We can all see what the output of the two developers will be. Josh's code will most probably be broken (eg. not following the specification), hard to understand and anyone inheriting his code will curse Josh's very existence. Sarah's code on the other hand will be working according specification, be easy to understand and anyone taking it over would know what the code is supposed to do even if original specification is lost to time.

But that is not what this article is about. It should be obvious that the workflow in both of those cases is extremely similar. Even though Josh tried to implement the logic in one go, he soon drifted towards cycle of testing one use case and implementing the code so that single use case works, just like Sarah. Except in Josh's case, he has to start the application and enter the values manually every time he wants to test the use case. So while Sarah did spend some time writing more code, she spent less time than Josh, who is entering the values manually every time. It then comes as no surprise that they both follow the same workflow:
  1. Define a test case.
  2. Implement code so the test case can pass.
  3. Ensure test case passes.
  4. If it passes, go to 1. If not go to 2.
The incompetent developers simply define their test case as "Enter values and click buttons" instead of automating it in code, thus making the Ensure test case step extremely laborious and time consuming. Thus making it hard to repeat reliably and often.

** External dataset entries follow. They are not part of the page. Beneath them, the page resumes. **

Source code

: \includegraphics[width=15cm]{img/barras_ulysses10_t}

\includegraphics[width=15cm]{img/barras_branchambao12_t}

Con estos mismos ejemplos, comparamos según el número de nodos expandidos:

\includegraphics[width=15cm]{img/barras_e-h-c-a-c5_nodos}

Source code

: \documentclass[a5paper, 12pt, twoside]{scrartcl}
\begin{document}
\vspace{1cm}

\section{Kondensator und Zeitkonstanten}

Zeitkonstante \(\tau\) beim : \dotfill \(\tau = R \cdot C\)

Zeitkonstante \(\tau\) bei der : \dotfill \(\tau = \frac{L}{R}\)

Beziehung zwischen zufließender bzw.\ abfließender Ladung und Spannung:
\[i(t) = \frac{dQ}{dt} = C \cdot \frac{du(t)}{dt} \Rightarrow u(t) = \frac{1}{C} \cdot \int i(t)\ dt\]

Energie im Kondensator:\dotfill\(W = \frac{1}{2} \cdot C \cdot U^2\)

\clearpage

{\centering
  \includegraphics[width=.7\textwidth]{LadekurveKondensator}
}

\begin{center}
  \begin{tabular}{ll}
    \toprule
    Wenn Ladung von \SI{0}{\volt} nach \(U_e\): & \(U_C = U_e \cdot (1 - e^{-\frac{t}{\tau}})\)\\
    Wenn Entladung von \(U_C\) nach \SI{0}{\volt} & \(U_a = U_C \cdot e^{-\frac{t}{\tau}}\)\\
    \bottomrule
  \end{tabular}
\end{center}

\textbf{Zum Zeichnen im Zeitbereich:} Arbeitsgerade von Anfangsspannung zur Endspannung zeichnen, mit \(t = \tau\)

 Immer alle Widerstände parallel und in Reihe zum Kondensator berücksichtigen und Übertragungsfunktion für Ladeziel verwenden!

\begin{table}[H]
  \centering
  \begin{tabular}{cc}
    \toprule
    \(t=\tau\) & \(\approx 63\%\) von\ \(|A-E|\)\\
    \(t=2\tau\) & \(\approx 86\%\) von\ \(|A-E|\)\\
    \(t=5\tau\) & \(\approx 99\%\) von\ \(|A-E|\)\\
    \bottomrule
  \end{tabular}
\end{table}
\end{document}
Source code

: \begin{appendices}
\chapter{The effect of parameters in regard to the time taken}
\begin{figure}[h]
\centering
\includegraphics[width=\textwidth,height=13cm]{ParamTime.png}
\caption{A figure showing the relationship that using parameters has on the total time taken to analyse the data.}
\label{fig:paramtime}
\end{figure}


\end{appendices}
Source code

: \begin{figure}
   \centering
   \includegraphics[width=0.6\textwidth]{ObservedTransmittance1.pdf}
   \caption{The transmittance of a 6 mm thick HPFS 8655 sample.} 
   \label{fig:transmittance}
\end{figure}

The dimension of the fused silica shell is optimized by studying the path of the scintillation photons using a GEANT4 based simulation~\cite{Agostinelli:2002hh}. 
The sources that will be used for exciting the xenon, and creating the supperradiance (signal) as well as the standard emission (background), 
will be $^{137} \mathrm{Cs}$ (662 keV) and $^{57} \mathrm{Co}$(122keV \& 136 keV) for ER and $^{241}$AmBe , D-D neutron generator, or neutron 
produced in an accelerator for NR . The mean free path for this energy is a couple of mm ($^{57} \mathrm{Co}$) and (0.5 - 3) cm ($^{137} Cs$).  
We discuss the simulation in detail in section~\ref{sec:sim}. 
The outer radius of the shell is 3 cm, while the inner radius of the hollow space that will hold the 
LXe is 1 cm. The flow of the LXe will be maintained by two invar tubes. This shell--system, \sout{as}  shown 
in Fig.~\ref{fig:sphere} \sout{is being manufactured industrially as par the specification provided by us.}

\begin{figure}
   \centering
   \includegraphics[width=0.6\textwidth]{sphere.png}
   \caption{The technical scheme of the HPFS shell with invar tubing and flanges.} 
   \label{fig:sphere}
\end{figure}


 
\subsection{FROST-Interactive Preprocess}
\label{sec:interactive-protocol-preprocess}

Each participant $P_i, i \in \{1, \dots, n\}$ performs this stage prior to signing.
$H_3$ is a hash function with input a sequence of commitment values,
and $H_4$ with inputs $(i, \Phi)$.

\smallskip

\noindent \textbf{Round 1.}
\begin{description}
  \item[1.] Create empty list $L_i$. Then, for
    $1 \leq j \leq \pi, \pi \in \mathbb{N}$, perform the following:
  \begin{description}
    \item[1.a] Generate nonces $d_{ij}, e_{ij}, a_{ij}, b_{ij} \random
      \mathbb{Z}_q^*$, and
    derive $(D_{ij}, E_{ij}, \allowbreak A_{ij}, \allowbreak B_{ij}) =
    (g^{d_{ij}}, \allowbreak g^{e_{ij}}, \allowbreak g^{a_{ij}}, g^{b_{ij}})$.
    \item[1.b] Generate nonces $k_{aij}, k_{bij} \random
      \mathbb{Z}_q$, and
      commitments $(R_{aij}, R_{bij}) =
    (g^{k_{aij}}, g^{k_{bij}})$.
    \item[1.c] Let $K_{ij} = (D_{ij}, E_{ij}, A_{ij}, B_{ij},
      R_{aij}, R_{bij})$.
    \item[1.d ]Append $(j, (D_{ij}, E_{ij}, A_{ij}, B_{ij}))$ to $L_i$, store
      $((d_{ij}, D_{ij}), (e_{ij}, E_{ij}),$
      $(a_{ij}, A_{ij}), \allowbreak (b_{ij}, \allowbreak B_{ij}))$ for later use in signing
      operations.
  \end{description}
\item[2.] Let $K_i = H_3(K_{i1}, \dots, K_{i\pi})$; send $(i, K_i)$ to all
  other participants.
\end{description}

There are only two cases I can think of where this workflow is not used. Developer is either able to write the whole implementation the first time and then execute the manual test cases after the fact. In this case, I call him liar. Second case is situation where developer doesn't bother repeating the previously finished use cases, in which case the code will be broken, because those use cases will not work as specified. As such I call him fully incompetent.